**Task objective:** Go through the entries below and return every line that contains "components".

**Exercise data:**

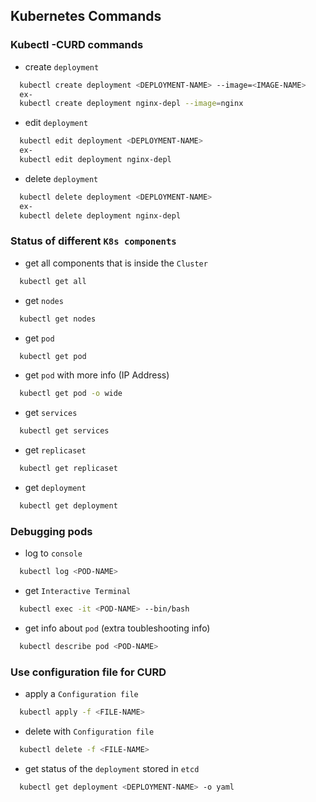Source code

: 
## Kubernetes Commands
### Kubectl -CURD commands
- create   `deployment`
```bash
  kubectl create deployment <DEPLOYMENT-NAME> --image=<IMAGE-NAME>
  ex-
  kubectl create deployment nginx-depl --image=nginx
```

- edit   `deployment`
```bash
  kubectl edit deployment <DEPLOYMENT-NAME> 
  ex-
  kubectl edit deployment nginx-depl 
```

- delete   `deployment`
```bash
  kubectl delete deployment <DEPLOYMENT-NAME> 
  ex-
  kubectl delete deployment nginx-depl 
```
### Status of different `K8s components`
- get all components that is inside the `Cluster`
```bash
  kubectl get all  
```
- get `nodes`
```bash
  kubectl get nodes  
```
- get `pod`
```bash
  kubectl get pod  
```
- get `pod` with more info (IP Address)
```bash
  kubectl get pod -o wide
```
- get `services`
```bash
  kubectl get services  
```
- get `replicaset`
```bash
  kubectl get replicaset  
```
- get `deployment`
```bash
  kubectl get deployment  
```
### Debugging pods

- log to `console`
```bash
  kubectl log <POD-NAME> 
```
- get  `Interactive Terminal`
```bash
  kubectl exec -it <POD-NAME> --bin/bash
```
- get info about `pod` (extra toubleshooting info)
```bash
  kubectl describe pod <POD-NAME>
```

### Use configuration file for CURD

- apply a `Configuration file`
```bash
  kubectl apply -f <FILE-NAME>
```
- delete with `Configuration file`
```bash
  kubectl delete -f <FILE-NAME>
```
- get status of the  `deployment`  stored in `etcd`
```bash
  kubectl get deployment <DEPLOYMENT-NAME> -o yaml
```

**Task answer:**
### Status of different `K8s components`
- get all components that is inside the `Cluster`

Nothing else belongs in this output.